East Taiga, northernmost tip of Mongolia. September 2015. Published at the Guardian on July 6, 2016.
The Tsaatan people are one of the last remaining groups of nomadic reindeer herders in Mongolia. They seasonally migrate within the forests of Taiga according to weather and food conditions for their reindeer, which they depend on for milk and transportation. They face challenges to their traditional way of life, with recently introduced laws aimed at conservation limiting their ability to hunt wild animals for food, and climate change affecting their habitat and possibly exposing reindeer to disease. Previously self-supporting, they now are partly dependent on government handouts and tourism to enable them to buy meat and other supplies.
“Sometimes I feel like giving up when the snow is 2 meter deep and no matter how much I try, I can’t reach the wood that I need to chop for firewood.” Ganbat (45), a father of 5 children, describes his life.
“But I love my reindeer which my ancestors raised for generations. Only thing keeping me here is my reindeer.”
Lkhagvasuren Battur, 59, a guide, poses at sunrise. He mostly relies on horses to carry tourists and their baggage but sometimes use oxen for heavier loads. During our three days in East Taiga, the pictured ox and one of the guide’s horses disappeared from the campsite. Each time this happened he jumped on his other horse and embarked a search which took several hours to bring them back. How did he know where to look amid the vast mountainous area? “I look for animals’ footprints,” Battur said. “They always try to go home because they feel comfortable being with sheep and other animals that they see everyday”.

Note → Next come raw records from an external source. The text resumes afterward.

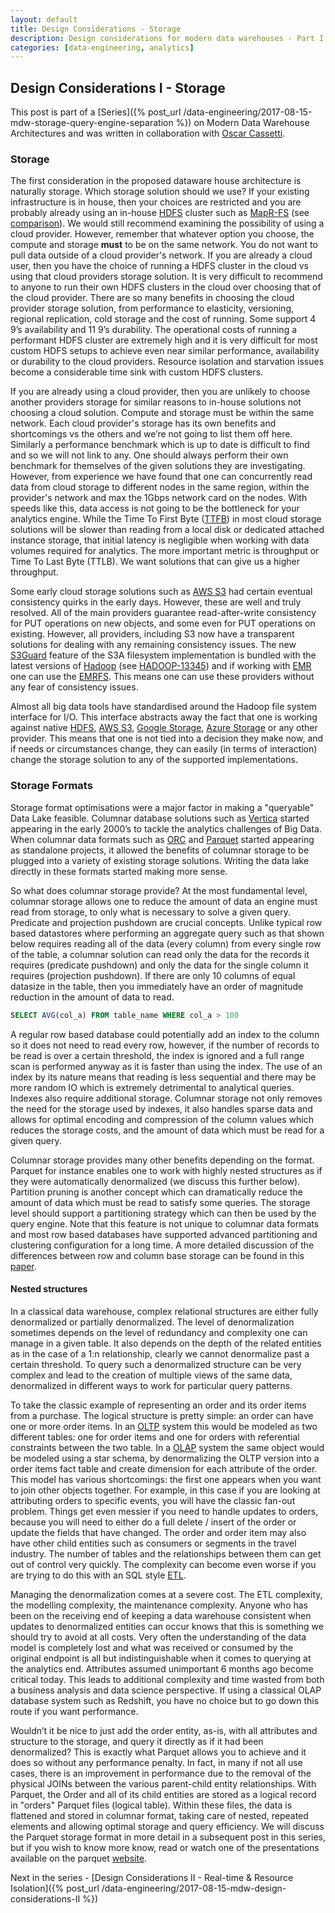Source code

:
 ```yaml
---
layout: default
title: Design Considerations - Storage
description: Design considerations for modern data warehouses - Part I
categories: [data-engineering, analytics]
---
```


## Design Considerations I - Storage

This post is part of a [Series]({% post_url /data-engineering/2017-08-15-mdw-storage-query-engine-separation %}) on Modern Data Warehouse Architectures and was written in collaboration with [Oscar Cassetti](https://ocassetti.github.io).

### Storage

The first consideration in the proposed dataware house architecture is naturally storage. Which storage solution should we use? If your existing infrastructure is in house, then your choices are restricted and you are probably already using an in-house [HDFS](http://hadoop.apache.org/) cluster such as [MapR-FS](https://mapr.com/products/mapr-fs/) (see [comparison](https://mapr.com/blog/mapr-fs-vs-hdfs-5-minute-guide-understanding-their-differences-whiteboard-walkthrough/)). We would still recommend examining the possibility of using a cloud provider. However, remember that whatever option you choose, the compute and storage **must** to be on the same network. You do not want to pull data outside of a cloud provider's network. If you are already a cloud user, then you have the choice of running a HDFS cluster in the cloud vs using that cloud providers storage solution. It is very difficult to recommend to anyone to run their own HDFS clusters in the cloud over choosing that of the cloud provider. There are so many benefits in choosing the cloud provider storage solution, from performance to elasticity, versioning, regional replication, cold storage and the cost of running. Some support 4 9’s availability and 11 9’s durability. The operational costs of running a performant HDFS cluster are extremely high and it is very difficult for most custom HDFS setups to achieve even near similar performance, availability or durability to the cloud providers. Resource isolation and starvation issues become a considerable time sink with custom HDFS clusters. 

If you are already using a cloud provider, then you are unlikely to choose another providers storage for similar reasons to in-house solutions not choosing a cloud solution. Compute and storage must be within the same network. Each cloud provider's storage has its own benefits and shortcomings vs the others and we’re not going to list them off here. Similarly a performance benchmark which is up to date is difficult to find and so we will not link to any. One should always perform their own benchmark for themselves of the given solutions they are investigating. However, from experience we have found that one can concurrently read data from cloud storage to different nodes in the same region, within the provider's network and max the 1Gbps network card on the nodes. With speeds like this, data access is not going to be the bottleneck for your analytics engine. While the Time To First Byte ([TTFB](https://en.wikipedia.org/wiki/Time_To_First_Byte)) in most cloud storage solutions will be slower than reading from a local disk or dedicated attached instance storage, that initial latency is negligible when working with data volumes required for analytics. The more important metric is throughput or Time To Last Byte (TTLB). We want solutions that can give us a higher throughput.  

Some early cloud storage solutions such as [AWS S3](https://aws.amazon.com/s3/) had certain eventual consistency quirks in the early days. However, these are well and truly resolved. All of the main providers guarantee read-after-write consistency for PUT operations on new objects, and some even for PUT operations on existing. However, all providers, including S3 now have a transparent solutions for dealing with any remaining consistency issues. The new [S3Guard](https://docs.hortonworks.com/HDPDocuments/HDP2/HDP-2.6.1/bk_cloud-data-access/content/s3-guard.html) feature of the S3A filesystem implementation is bundled with the latest versions of [Hadoop](http://hadoop.apache.org/) (see [HADOOP-13345](https://issues.apache.org/jira/browse/HADOOP-13345)) and if working with [EMR](https://aws.amazon.com/emr/) one can use the [EMRFS](http://docs.aws.amazon.com/emr/latest/ManagementGuide/emr-fs.html). This means one can use these providers without any fear of consistency issues.

Almost all big data tools have standardised around the Hadoop file system interface for I/O. This interface abstracts away the fact that one is working against native [HDFS](http://hadoop.apache.org/), [AWS S3](https://aws.amazon.com/s3/), [Google Storage](https://cloud.google.com/storage/), [Azure Storage](https://docs.microsoft.com/en-us/azure/storage/storage-introduction) or any other provider. This means that one is not tied into a decision they make now, and if needs or circumstances change, they can easily (in terms of interaction) change the storage solution to any of the supported implementations.

### Storage Formats

Storage format optimisations were a major factor in making a "queryable" Data Lake feasible. Columnar database solutions such as [Vertica](https://www.vertica.com) started appearing in the early 2000’s to tackle the analytics challenges of Big Data. When columnar data formats such as [ORC](https://orc.apache.org/) and [Parquet](https://parquet.apache.org/) started appearing as standalone projects, it allowed the benefits of columnar storage to be plugged into a variety of existing storage solutions. Writing the data lake directly in these formats started making more sense.

So what does columnar storage provide? At the most fundamental level, columnar storage allows one to reduce the amount of data an engine must read from storage, to only what is necessary to solve a given query. Predicate and projection pushdown are crucial concepts. Unlike typical row based datastores where performing an aggregate query such as that shown below requires reading all of the data (every column) from every single row of the table, a columnar solution can read only the data for the records it requires (predicate pushdown)  and only the data for the single column it requires (projection pushdown). If there are only 10 columns of equal datasize in the table, then you immediately have an order of magnitude reduction in the amount of data to read.  

```sql
SELECT AVG(col_a) FROM table_name WHERE col_a > 100
```

A regular row based database could potentially add an index to the column so it does not need to read every row, however, if the number of records to be read is over a certain threshold, the index is ignored and a full range scan is performed anyway as it is faster than using the index. The use of an index by its nature means that reading is less sequential and there may be more random IO which is extremely detrimental to analytical queries. Indexes also require additional storage. Columnar storage not only removes the need for the storage used by indexes, it also handles sparse data and allows for optimal encoding and compression of the column values which reduces the storage costs, and the amount of data which must be read for a given query. 

Columnar storage provides many other benefits depending on the format. Parquet for instance enables one to work with highly nested structures as if they were automatically denormalized (we discuss this further below). Partition pruning is another concept which can dramatically reduce the amount of data which must be read to satisfy some queries. The storage level should support a partitioning strategy which can then be used by the query engine. Note that this feature is not unique to columnar data formats and most row based databases have supported advanced partitioning and clustering configuration for a long time. A more detailed discussion of the differences between row and column base storage can be found in this [paper](http://db.csail.mit.edu/pubs/ssbm.pdf).

#### Nested structures

In a classical data warehouse, complex relational structures are either fully denormalized or partially denormalized. The level of denormalization sometimes depends on the level of redundancy and complexity one can manage in a given table. It also depends on the depth of the related entities as in the case of a 1:n relationship, clearly we cannot denormalize past a certain threshold. To query such a denormalized structure can be very complex and lead to the creation of multiple views of the same data, denormalized in different ways to work for particular query patterns. 

To take the classic example of representing an order and its order items from a purchase. The logical structure is pretty simple: an order can have one or more order items. In an [OLTP](https://en.wikipedia.org/wiki/Online_transaction_processing) system this would be modeled as two different tables: one for order items and one for orders with referential constraints between the two table. In a [OLAP](https://en.wikipedia.org/wiki/Online_analytical_processing) system the same object would be modeled using a star schema, by denormalizing the OLTP version into a order items fact table and create dimension for each attribute of the order. This model has various shortcomings: the first one appears when you want to join other objects together. For example, in this case if you are looking at attributing orders to specific events, you will have the classic fan-out problem. Things get even messier if you need to handle updates to orders, because you will need to either do a full delete / insert of the order or update the fields that have changed. The order and order item may also have other child entities such as consumers or segments in the travel industry. The number of tables and the relationships between them can get out of control very quickly. The complexity can become even worse if you are trying to do this with an SQL style [ETL](https://en.wikipedia.org/wiki/Extract,_transform,_load).

Managing the denormalization comes at a severe cost. The ETL complexity, the modelling complexity, the maintenance complexity. Anyone who has been on the receiving end of keeping a data warehouse consistent when updates to denormalized entities can occur knows that this is something we should try to avoid at all costs. Very often the understanding of the data model is completely lost and what was received or consumed by the original endpoint is all but indistinguishable when it comes to querying at the analytics end. Attributes assumed unimportant 6 months ago become critical today. This leads to additional complexity and time wasted from both a business analysis and data science perspective. If using a classical OLAP database system such as Redshift, you have no choice but to go down this route if you want performance. 

Wouldn’t it be nice to just add the order entity, as-is, with all attributes and structure to the storage, and query it directly as if it had been denormalized? This is exactly what Parquet allows you to achieve and it does so without any performance penalty. In fact, in many if not all use cases, there is an improvement in performance due to the removal of the physical JOINs between the various parent-child entity relationships. With Parquet, the Order and all of its child entities are stored as a logical record in "orders" Parquet files (logical table). Within these files, the data is flattened and stored in columnar format, taking care of nested, repeated elements and allowing optimal storage and query efficiency. We will discuss the Parquet storage format in more detail in a subsequent post in this series, but if you wish to know more know, read or watch one of the presentations available on the parquet [website](https://parquet.apache.org/presentations/).


Next in the series - [Design Considerations II - Real-time & Resource Isolation]({% post_url /data-engineering/2017-08-15-mdw-design-considerations-II %})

Lkhagvasuren (59), a Mongolian guide, chops down a tree for firewood to be used in a stove inside an ortz, the teepee-like tent used by the Tsaatan people. The firewood burns so well that it heats up the ortz quickly but it also burns fast, requiring a constant supply of firewood.
Ganbat, far left, leaves the Tsaatan community in East Taiga, Mongolia, with his two sons and their friend to a car pickup point for a ride the rest of the way to their school in the nearest town in Tsagaan Nuur on September 20, 2015. The boys stay at the school’s dormitory during the week and return to the Tsaatan camp for weekends.
“My life is like ortz. I move a lot every year.” Saintsetseg Jambaldorj, 49, describes her life. Ortz are the teepee-like tents which Tsaatan people use as homes. Made from wooden staves and canvas, they can be easily packed up and carried to new locations.
For the shoot, Saintsetseg wore a deep-green deel, a traditional Mongolian outfit, which both contrasted with, and complimented the warmth of her face.